__Collected data__
◇ ◇ ◇ ◇ ◇

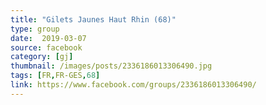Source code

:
 ```yaml
---
title: "Gilets Jaunes Haut Rhin (68)"
type: group
date:  2019-03-07
source: facebook
category: [gj]
thumbnail: /images/posts/2336186013306490.jpg
tags: [FR,FR-GES,68]
link: https://www.facebook.com/groups/2336186013306490/
---
```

◇ ◇ ◇ ◇ ◇

__WHAT THIS TASK INVOLVES__
Repeat the data exactly. No pictures should appear.

__THE ANSWER__
Source code

:
 ```yaml
---
title: "Gilets Jaunes Haut Rhin (68)"
type: group
date:  2019-03-07
source: facebook
category: [gj]
thumbnail: /images/posts/2336186013306490.jpg
tags: [FR,FR-GES,68]
link: https://www.facebook.com/groups/2336186013306490/
---
```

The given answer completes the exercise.